What is required — Please copy every record below exactly, leaving out the pictures.
◇ ◇ ◇ ◇
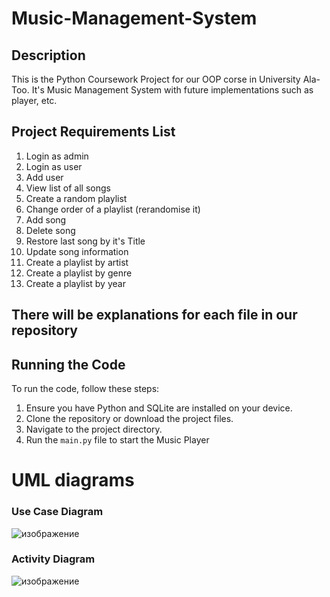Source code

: # Music-Management-System

## Description

This is the Python Coursework Project for our OOP corse in University Ala-Too. It's Music Management System with future implementations such as player, etc. 

## Project Requirements List
1. Login as admin
2. Login as user
3. Add user
4. View list of all songs
5. Create a random playlist
6. Change order of a playlist (rerandomise it)
7. Add song
8. Delete song
9. Restore last song by it's Title
10. Update song information
11. Create a playlist by artist
12. Create a playlist by genre
13. Create a playlist by year

## There will be explanations for each file in our repository

## Running the Code

To run the code, follow these steps:

1. Ensure you have Python and SQLite are installed on your device.
2. Clone the repository or download the project files.
3. Navigate to the project directory.
4. Run the `main.py` file to start the Music Player


# UML diagrams

### Use Case Diagram

![изображение](https://github.com/user-attachments/assets/eb5f7350-a780-4c31-b32a-c2681220184d)


### Activity Diagram

![изображение](https://github.com/user-attachments/assets/43d165f4-ebba-4d71-9166-9a41da852e77)


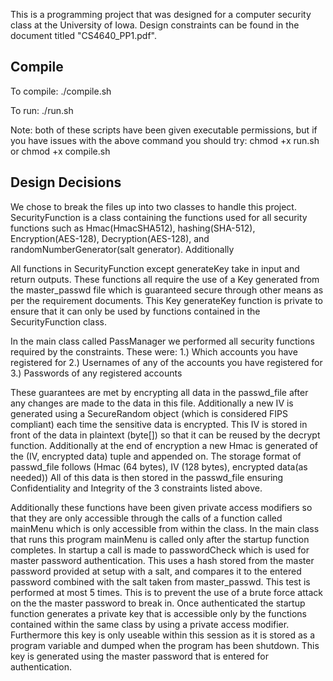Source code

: This is a programming project that was designed for a computer security class at the University of Iowa. Design constraints can be found in the document titled "CS4640_PP1.pdf".

## Compile
To compile:
./compile.sh

To run:
./run.sh

Note: both of these scripts have been given executable permissions, but if you have issues with the above command you should try:
chmod +x run.sh
or
chmod +x compile.sh

## Design Decisions

We chose to break the files up into two classes to handle this project. SecurityFunction is a class containing the functions used for all security functions such as Hmac(HmacSHA512), hashing(SHA-512), Encryption(AES-128), Decryption(AES-128), and randomNumberGenerator(salt generator). Additionally

All functions in SecurityFunction except generateKey take in input and return outputs. These functions all require the use of a Key generated from the master_passwd file which is guaranteed secure through other means as per the requirement documents. This Key generateKey function is private to ensure that it can only be used by functions contained in the SecurityFunction class.

In the main class called PassManager we performed all security functions required by the constraints. These were:
    1.) Which accounts you have registered for
    2.) Usernames of any of the accounts you have registered for
    3.) Passwords of any registered accounts

These guarantees are met by encrypting all data in the passwd_file after any changes are made to the data in this file. Additionally a new IV is generated using a SecureRandom object (which is considered FIPS compliant) each time the sensitive data is encrypted. This IV is stored in front of the data in plaintext (byte[]) so that it can be reused by the decrypt function. Additionally at the end of encryption a new Hmac is generated of the (IV, encrypted data) tuple and appended on. The storage format of passwd_file follows (Hmac (64 bytes), IV (128 bytes), encrypted data(as needed)) All of this data is then stored in the passwd_file ensuring Confidentiality and Integrity of the 3 constraints listed above.

Additionally these functions have been given private access modifiers so that they are only accessible through the calls of a function called mainMenu which is only accessible from within the class. In the main class that runs this program mainMenu is called only after the startup function completes. In startup a call is made to passwordCheck which is used for master password authentication. This uses a hash stored from the master password provided at setup with a salt, and compares it to the entered password combined with the salt taken from master_passwd. This test is performed at most 5 times. This is to prevent the use of a brute force attack on the the master password to break in. Once authenticated the startup function generates a private key that is accessible only by the functions contained within the same class by using a private access modifier. Furthermore this key is only useable within this session as it is stored as a program variable and dumped when the program has been shutdown. This key is generated using the master password that is entered for authentication.

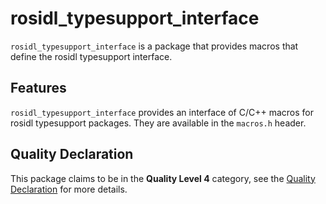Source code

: # rosidl_typesupport_interface

`rosidl_typesupport_interface` is a package that provides macros that define the rosidl typesupport interface.

## Features

`rosidl_typesupport_interface` provides an interface of C/C++ macros for rosidl typesupport packages.
They are available in the `macros.h` header.

## Quality Declaration

This package claims to be in the **Quality Level 4** category, see the [Quality Declaration](QUALITY_DECLARATION.md) for more details.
◇ ◇ ◇ ◇
Solution to this problem —
Source code

: # Music-Management-System

## Description

This is the Python Coursework Project for our OOP corse in University Ala-Too. It's Music Management System with future implementations such as player, etc. 

## Project Requirements List
1. Login as admin
2. Login as user
3. Add user
4. View list of all songs
5. Create a random playlist
6. Change order of a playlist (rerandomise it)
7. Add song
8. Delete song
9. Restore last song by it's Title
10. Update song information
11. Create a playlist by artist
12. Create a playlist by genre
13. Create a playlist by year

## There will be explanations for each file in our repository

## Running the Code

To run the code, follow these steps:

1. Ensure you have Python and SQLite are installed on your device.
2. Clone the repository or download the project files.
3. Navigate to the project directory.
4. Run the `main.py` file to start the Music Player


# UML diagrams

### Use Case Diagram

![изображение](https://github.com/user-attachments/assets/eb5f7350-a780-4c31-b32a-c2681220184d)


### Activity Diagram

![изображение](https://github.com/user-attachments/assets/43d165f4-ebba-4d71-9166-9a41da852e77)


Source code

: This is a programming project that was designed for a computer security class at the University of Iowa. Design constraints can be found in the document titled "CS4640_PP1.pdf".

## Compile
To compile:
./compile.sh

To run:
./run.sh

Note: both of these scripts have been given executable permissions, but if you have issues with the above command you should try:
chmod +x run.sh
or
chmod +x compile.sh

## Design Decisions

We chose to break the files up into two classes to handle this project. SecurityFunction is a class containing the functions used for all security functions such as Hmac(HmacSHA512), hashing(SHA-512), Encryption(AES-128), Decryption(AES-128), and randomNumberGenerator(salt generator). Additionally

All functions in SecurityFunction except generateKey take in input and return outputs. These functions all require the use of a Key generated from the master_passwd file which is guaranteed secure through other means as per the requirement documents. This Key generateKey function is private to ensure that it can only be used by functions contained in the SecurityFunction class.

In the main class called PassManager we performed all security functions required by the constraints. These were:
    1.) Which accounts you have registered for
    2.) Usernames of any of the accounts you have registered for
    3.) Passwords of any registered accounts

These guarantees are met by encrypting all data in the passwd_file after any changes are made to the data in this file. Additionally a new IV is generated using a SecureRandom object (which is considered FIPS compliant) each time the sensitive data is encrypted. This IV is stored in front of the data in plaintext (byte[]) so that it can be reused by the decrypt function. Additionally at the end of encryption a new Hmac is generated of the (IV, encrypted data) tuple and appended on. The storage format of passwd_file follows (Hmac (64 bytes), IV (128 bytes), encrypted data(as needed)) All of this data is then stored in the passwd_file ensuring Confidentiality and Integrity of the 3 constraints listed above.

Additionally these functions have been given private access modifiers so that they are only accessible through the calls of a function called mainMenu which is only accessible from within the class. In the main class that runs this program mainMenu is called only after the startup function completes. In startup a call is made to passwordCheck which is used for master password authentication. This uses a hash stored from the master password provided at setup with a salt, and compares it to the entered password combined with the salt taken from master_passwd. This test is performed at most 5 times. This is to prevent the use of a brute force attack on the the master password to break in. Once authenticated the startup function generates a private key that is accessible only by the functions contained within the same class by using a private access modifier. Furthermore this key is only useable within this session as it is stored as a program variable and dumped when the program has been shutdown. This key is generated using the master password that is entered for authentication.

Source code

: # rosidl_typesupport_interface

`rosidl_typesupport_interface` is a package that provides macros that define the rosidl typesupport interface.

## Features

`rosidl_typesupport_interface` provides an interface of C/C++ macros for rosidl typesupport packages.
They are available in the `macros.h` header.

## Quality Declaration

This package claims to be in the **Quality Level 4** category, see the [Quality Declaration](QUALITY_DECLARATION.md) for more details.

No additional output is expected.